Simple OCR
2009-04-22 03:22:07.003959+00 by
Dan Lyke
3 comments
Okay, got some older PDF files that are scans of paper documents. Tried:
convert /home/danlyke/Desktop/fund-summaries-part-1-thru-s-68.pdf fundsummaries.pnm
gocr fundsummaries.pnm
and got some leet speak-ish text out of it, but nothing great. Anyone done this?
comments in ascending chronological order (reverse):
#Comment Re: made: 2009-04-22 09:30:38.216725+00 by:
DaveP
Have you tried using google's OCR? It's not super-speedy (you have to wait for googlebot to spider your
pdfs), but the quality seems to be pretty good: http://www.labnol.org/software/convert-scanned-pdf-
images-to-text-with-google-ocr/5158/
#Comment Re: made: 2009-04-22 15:02:37.649896+00 by:
Dan Lyke
Aha! Thanks, Dave.
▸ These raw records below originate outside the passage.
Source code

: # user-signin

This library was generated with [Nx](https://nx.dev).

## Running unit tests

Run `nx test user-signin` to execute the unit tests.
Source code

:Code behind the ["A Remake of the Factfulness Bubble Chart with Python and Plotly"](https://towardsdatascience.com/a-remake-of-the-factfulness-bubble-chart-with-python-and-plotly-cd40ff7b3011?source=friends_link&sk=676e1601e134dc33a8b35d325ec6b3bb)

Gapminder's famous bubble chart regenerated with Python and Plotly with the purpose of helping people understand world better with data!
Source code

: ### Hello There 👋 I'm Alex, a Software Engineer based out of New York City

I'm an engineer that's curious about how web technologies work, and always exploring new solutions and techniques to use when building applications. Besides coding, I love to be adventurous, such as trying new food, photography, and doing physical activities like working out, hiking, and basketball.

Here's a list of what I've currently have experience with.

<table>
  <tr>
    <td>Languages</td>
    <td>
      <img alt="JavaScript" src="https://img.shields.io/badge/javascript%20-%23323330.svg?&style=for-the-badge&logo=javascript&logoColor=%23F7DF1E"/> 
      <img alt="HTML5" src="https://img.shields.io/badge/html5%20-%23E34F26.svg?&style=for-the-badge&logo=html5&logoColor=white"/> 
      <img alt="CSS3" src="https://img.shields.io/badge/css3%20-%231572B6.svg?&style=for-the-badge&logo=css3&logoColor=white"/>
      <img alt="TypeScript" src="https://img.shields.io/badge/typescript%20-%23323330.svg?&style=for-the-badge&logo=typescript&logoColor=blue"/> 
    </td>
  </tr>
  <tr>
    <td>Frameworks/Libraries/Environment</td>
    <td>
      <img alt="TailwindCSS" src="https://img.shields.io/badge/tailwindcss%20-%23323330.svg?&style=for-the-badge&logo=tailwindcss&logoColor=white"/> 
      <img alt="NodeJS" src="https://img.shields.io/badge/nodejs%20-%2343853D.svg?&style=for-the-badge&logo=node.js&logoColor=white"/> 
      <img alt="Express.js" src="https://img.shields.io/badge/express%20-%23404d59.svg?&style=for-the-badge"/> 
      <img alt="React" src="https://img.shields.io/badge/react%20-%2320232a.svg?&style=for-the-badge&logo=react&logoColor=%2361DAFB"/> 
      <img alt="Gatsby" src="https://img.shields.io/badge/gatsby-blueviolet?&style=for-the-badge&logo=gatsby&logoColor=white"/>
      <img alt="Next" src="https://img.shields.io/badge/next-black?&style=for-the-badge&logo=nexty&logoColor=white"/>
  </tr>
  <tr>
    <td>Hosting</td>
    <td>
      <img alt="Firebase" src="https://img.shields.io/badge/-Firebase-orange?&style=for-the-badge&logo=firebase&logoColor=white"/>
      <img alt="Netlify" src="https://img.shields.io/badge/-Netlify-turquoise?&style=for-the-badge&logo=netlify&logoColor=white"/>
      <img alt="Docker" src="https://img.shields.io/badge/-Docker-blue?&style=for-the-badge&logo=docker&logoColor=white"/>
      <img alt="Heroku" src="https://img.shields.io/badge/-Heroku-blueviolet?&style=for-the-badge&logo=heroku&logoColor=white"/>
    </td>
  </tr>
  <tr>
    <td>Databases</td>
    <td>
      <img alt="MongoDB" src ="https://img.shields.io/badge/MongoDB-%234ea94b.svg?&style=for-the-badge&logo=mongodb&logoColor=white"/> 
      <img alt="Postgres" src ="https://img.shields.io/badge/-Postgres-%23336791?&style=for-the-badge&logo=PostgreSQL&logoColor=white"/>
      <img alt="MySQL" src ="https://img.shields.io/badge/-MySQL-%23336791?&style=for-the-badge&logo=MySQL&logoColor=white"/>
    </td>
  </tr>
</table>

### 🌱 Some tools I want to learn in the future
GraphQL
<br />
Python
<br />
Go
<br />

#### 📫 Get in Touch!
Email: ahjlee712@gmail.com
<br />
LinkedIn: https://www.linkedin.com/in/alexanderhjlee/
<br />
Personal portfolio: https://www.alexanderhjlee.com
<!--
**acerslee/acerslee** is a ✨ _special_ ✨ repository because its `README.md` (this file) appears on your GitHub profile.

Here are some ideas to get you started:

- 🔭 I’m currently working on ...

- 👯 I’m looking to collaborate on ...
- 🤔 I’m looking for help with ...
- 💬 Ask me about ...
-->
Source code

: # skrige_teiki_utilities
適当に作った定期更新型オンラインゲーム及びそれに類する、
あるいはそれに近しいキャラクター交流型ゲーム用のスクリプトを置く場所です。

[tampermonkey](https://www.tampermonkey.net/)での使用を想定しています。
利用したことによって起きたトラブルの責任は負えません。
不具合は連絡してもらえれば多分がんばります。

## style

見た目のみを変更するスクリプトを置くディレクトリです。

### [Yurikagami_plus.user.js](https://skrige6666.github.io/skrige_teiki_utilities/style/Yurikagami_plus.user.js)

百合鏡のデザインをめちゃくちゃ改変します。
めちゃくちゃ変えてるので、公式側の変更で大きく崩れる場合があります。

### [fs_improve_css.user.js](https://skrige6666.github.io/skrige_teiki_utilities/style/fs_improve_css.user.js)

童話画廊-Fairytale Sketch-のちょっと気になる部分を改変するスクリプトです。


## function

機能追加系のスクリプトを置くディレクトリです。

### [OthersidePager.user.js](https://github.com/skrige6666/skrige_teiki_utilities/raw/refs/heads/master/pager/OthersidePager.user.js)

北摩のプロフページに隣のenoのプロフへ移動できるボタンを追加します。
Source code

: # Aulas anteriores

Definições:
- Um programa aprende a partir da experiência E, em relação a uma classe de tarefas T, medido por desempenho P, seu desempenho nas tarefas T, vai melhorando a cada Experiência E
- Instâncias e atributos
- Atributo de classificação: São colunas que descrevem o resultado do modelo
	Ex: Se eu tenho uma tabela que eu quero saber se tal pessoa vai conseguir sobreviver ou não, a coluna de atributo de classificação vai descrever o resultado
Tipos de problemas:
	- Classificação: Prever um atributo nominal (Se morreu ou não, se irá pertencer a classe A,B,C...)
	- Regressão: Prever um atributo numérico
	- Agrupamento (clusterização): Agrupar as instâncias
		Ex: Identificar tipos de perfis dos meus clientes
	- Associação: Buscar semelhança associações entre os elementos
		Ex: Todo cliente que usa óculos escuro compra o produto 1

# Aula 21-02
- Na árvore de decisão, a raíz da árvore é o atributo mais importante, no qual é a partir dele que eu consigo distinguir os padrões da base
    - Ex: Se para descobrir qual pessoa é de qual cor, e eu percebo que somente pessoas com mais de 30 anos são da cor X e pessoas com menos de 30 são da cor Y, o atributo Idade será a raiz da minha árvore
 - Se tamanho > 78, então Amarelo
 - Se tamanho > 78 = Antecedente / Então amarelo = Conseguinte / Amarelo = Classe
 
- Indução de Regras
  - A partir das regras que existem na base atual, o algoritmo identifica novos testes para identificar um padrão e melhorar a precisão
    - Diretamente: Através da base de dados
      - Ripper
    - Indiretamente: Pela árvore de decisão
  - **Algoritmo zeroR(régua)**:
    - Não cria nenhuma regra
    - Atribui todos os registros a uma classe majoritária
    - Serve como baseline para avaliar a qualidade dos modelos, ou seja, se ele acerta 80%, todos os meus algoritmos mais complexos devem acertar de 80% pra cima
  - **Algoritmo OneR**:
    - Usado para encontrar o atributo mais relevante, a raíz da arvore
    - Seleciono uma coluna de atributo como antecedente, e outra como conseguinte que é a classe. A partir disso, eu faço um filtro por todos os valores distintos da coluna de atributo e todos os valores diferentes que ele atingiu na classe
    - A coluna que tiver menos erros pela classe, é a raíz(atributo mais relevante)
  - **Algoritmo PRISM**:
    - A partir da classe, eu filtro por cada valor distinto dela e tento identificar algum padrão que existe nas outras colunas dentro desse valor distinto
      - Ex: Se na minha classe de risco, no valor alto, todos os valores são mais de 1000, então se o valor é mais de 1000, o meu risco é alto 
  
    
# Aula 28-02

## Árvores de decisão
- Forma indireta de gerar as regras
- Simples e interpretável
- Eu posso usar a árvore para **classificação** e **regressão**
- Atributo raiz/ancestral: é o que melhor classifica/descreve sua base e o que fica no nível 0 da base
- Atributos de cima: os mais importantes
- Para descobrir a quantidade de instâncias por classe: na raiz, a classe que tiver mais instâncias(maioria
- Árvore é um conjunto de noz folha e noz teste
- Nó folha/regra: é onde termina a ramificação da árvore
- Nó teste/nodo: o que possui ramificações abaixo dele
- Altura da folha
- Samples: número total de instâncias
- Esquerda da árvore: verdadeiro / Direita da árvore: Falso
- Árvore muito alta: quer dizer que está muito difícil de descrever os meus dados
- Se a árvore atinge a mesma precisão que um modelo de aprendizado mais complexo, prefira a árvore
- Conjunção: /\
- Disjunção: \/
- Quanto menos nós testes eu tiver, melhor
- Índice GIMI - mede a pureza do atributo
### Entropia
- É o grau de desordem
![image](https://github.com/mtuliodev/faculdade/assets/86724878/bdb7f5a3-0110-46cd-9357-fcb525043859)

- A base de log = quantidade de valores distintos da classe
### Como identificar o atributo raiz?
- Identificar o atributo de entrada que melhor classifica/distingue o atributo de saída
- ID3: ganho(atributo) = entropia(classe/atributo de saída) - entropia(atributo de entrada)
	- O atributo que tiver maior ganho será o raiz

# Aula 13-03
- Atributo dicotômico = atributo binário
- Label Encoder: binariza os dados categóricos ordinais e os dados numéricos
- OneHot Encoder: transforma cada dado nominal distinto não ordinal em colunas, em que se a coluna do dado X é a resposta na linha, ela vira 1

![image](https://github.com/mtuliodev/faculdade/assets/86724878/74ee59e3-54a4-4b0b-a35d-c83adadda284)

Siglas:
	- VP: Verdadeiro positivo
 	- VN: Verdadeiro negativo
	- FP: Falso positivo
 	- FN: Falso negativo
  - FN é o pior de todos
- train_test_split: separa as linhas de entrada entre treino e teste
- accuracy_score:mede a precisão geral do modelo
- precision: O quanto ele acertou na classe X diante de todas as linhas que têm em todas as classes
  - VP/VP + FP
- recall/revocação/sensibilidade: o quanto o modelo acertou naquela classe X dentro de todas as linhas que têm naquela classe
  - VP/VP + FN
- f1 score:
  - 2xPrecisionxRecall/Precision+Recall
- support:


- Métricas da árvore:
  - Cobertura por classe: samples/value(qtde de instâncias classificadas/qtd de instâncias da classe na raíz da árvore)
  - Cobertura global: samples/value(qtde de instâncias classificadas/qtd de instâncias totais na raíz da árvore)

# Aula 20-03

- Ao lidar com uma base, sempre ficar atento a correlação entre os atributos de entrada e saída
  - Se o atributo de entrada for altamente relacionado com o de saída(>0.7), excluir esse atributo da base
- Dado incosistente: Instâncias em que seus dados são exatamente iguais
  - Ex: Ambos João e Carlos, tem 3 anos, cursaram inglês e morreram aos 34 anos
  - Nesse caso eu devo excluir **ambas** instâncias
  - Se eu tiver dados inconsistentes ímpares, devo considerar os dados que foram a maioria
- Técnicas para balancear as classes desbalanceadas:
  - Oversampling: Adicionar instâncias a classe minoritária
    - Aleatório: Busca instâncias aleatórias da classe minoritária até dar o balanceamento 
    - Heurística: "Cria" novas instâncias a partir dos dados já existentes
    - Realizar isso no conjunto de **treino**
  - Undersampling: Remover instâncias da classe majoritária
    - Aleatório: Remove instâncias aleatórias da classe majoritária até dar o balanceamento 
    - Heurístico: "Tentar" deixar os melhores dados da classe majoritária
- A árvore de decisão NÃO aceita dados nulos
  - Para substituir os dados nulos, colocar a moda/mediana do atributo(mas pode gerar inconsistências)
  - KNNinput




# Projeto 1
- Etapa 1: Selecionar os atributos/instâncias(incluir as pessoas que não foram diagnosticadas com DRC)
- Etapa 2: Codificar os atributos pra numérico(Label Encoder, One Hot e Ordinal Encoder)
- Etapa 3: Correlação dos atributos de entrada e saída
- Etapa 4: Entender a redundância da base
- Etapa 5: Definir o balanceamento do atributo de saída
I'll need to dig a bit to try to find the particular documents I'm interested in (they've already been indexed), and I did find the "Comprehensive Annual Financial Report" for the "City of pßtalurr^", but other than that the first few I pulled up do seem a bit better.
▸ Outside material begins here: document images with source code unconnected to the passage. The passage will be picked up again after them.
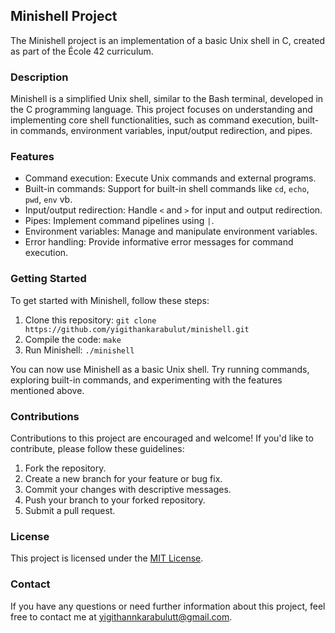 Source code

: ## Minishell Project

The Minishell project is an implementation of a basic Unix shell in C, created as part of the École 42 curriculum.

### Description

Minishell is a simplified Unix shell, similar to the Bash terminal, developed in the C programming language. This project focuses on understanding and implementing core shell functionalities, such as command execution, built-in commands, environment variables, input/output redirection, and pipes.

### Features

- Command execution: Execute Unix commands and external programs.
- Built-in commands: Support for built-in shell commands like `cd`, `echo`, `pwd`, `env` vb.
- Input/output redirection: Handle `<` and `>` for input and output redirection.
- Pipes: Implement command pipelines using `|`.
- Environment variables: Manage and manipulate environment variables.
- Error handling: Provide informative error messages for command execution.

### Getting Started

To get started with Minishell, follow these steps:

1. Clone this repository: `git clone https://github.com/yigithankarabulut/minishell.git`
2. Compile the code: `make`
3. Run Minishell: `./minishell`

You can now use Minishell as a basic Unix shell. Try running commands, exploring built-in commands, and experimenting with the features mentioned above.

### Contributions

Contributions to this project are encouraged and welcome! If you'd like to contribute, please follow these guidelines:

1. Fork the repository.
2. Create a new branch for your feature or bug fix.
3. Commit your changes with descriptive messages.
4. Push your branch to your forked repository.
5. Submit a pull request.

### License

This project is licensed under the [MIT License](LICENSE).

### Contact

If you have any questions or need further information about this project, feel free to contact me at yigithannkarabulutt@gmail.com.
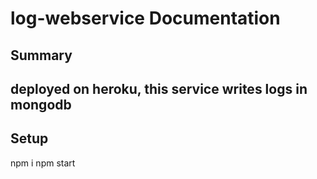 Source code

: ﻿log-webservice Documentation
======================
Summary
-------
deployed on heroku, this service writes logs in mongodb
------------
Setup
-------
npm i
npm start


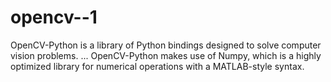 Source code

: # opencv--1
OpenCV-Python is a library of Python bindings designed to solve computer vision problems. ... OpenCV-Python makes use of Numpy, which is a highly optimized library for numerical operations with a MATLAB-style syntax.
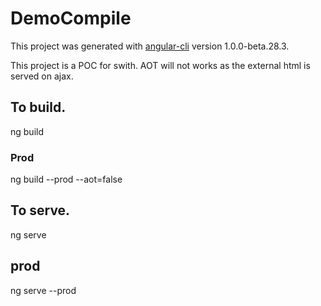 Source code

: # DemoCompile

This project was generated with [angular-cli](https://github.com/angular/angular-cli) version 1.0.0-beta.28.3.

This project is a POC for swith. AOT will not works as the external html is served on ajax.

## To build.
ng build

### Prod
ng build --prod --aot=false

## To serve.
ng serve

## prod
ng serve --prod
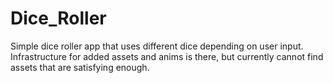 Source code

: # Dice_Roller
Simple dice roller app that uses different dice depending on user input. Infrastructure for added assets and anims is there, but currently cannot find assets that are satisfying enough.
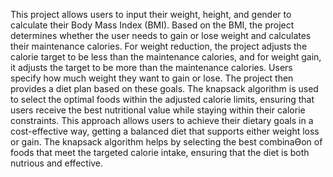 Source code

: This project allows users to input their weight, height, and gender to calculate their Body 
Mass Index (BMI). Based on the BMI, the project determines whether the user needs to gain 
or lose weight and calculates their maintenance calories. 
For weight reduction, the project adjusts the calorie target to be less than the maintenance 
calories, and for weight gain, it adjusts the target to be more than the maintenance calories. 
Users specify how much weight they want to gain or lose. The project then provides a diet 
plan based on these goals. 
The knapsack algorithm is used to select the optimal foods within the adjusted calorie limits, 
ensuring that users receive the best nutritional value while staying within their calorie 
constraints. This approach allows users to achieve their dietary goals in a cost-effective way, 
getting a balanced diet that supports either weight loss or gain. 
The knapsack algorithm helps by selecting the best combinaƟon of foods that meet the targeted 
calorie intake, ensuring that the diet is both nutrious and effective.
Also, it seems like I need a -density 300 -units PixelsPerInch
in there somewhere, but my first pass created a 3 gig file that gocr
wouldn't read, so if I go down that route there are clearly some fine-tunings that need to happen.
#Comment Re: made: 2009-04-23 09:12:24.830951+00 by:
DaveP
[edit history]
Hey, whenever there's a "let someone else do the work" solution, I'm all over it. :)